İHD; “Hesap verin”

İnsan Hakları Derneği Çanakkale Şubesi cezaevlerine meydana gelen olayların duyarlı insanları patlama noktasına getirdiğini ifade ederek, Adalet Bakanına hesap verme çağrısında bulundu.

476
İnsan Hakları Derneği Çanakkale Şubesi üyeleri barış anıtı önünde yaptıkları açıklamada cezaevlerinde mahkumların yanarak hayatını kaybettiği olayları değerlendirdi.

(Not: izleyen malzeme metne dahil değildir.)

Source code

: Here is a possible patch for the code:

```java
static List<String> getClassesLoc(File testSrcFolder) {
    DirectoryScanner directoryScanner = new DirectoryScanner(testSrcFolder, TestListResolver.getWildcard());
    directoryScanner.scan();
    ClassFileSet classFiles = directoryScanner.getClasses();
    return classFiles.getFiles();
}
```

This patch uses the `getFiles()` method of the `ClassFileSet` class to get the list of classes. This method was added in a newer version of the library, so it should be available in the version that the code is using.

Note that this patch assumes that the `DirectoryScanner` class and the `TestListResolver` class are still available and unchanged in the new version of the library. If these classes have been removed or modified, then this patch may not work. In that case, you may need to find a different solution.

Yakın tarihlerde mahkumların yaşadığı olaylarla ilgili bilgilerinde yer aldığı açıklamada “Urfa Cezaevinde on üç mahkûmun canlı, canlı yanması ve iki gün sonra yine aynı cezaevinde tekrar yangın çıkması ve 15 mahkûmun yaralanması, bu ülkede yaşayan her duyarlı insanı patlama noktasına getirmiştir” denildi. İHD üyesi İhsan Kanat  tarafından okunan açıklamada şu ifadelere yer verildi; “Yakın tarihlerde yaşanan olaylardan biri, mahkûmların nakli sırasında cezaevi aracı içinde canlı olarak yanan mahkûmlardı. Ancak bu olaydan sonra Adalet Bakanımız görevine devam etti. 
 
Henüz bu olayın acısı yaşanıyorken bu kez de kamuoyunda "taş atan çocuklar" olarak bilinen ve tutuklandıktan sonra Adana Pozantı Cezaevi’ne konulan çocukların cinsel tacız ve tecavüze maruz kaldıkları iddia edildi. Adli mahkumlarla aynı koğuşa kondukları cezaevinde, çocuklar cinsel tacız ve tecavüze maruz kaldılar. Olay meydana çıkınca da cezaevini ıslah etmek yerine mağdur durumda olan çocuklar başka illere nakledilerek bu mağduriyetleri ailelerine de yansıtarak daha da pekiştirildi. Adalet Bakanımız görevine yine devam etti.
 
Ne ilginçtir ki “faili meçhul” cinayetlerin baş aktörü olarak yargılanacak Mehmet Ağar için, uzun süre ailesine yakın ve iyi koşullar içeren ceza evi arandı ve bulunduktan sonra ceza evi boşaltılarak korumalarının da yanında kalmasına olanak verecek bir biçimde bulunan bu cezaevine yerleştirildi. Bu gelişmeleri kamuoyu izlerken, Adalet Bakanımız görevine yine devam etti.
 
Bu olayları anlamaya çalışırken bu kez de Urfa ceza evinde on üç mahkûmun canlı, canlı yanması ve iki gün sonra yine aynı cezaevinde tekrar yangın çıkması ve 15 mahkûmun yaralanması, bu ülkede yaşayan her duyarlı insanı patlama noktasına getirmiştir. Ancak Adalet Bakanımız maalesef görevine yine devam etmektedir.
 
Sayın Adalet Bakanı, halen o makamda oturmanız sizi rahatsız etmediği muhakkak ,ancak bu ülkede yaşayan her vicdan sahibi bu pişkinliğinizden rahatsız olmaktadır. Daha çok canların yanmaması için o makamı terk edip vicdanlarını yaraladığınız insanlara da lütfen hesap verin.”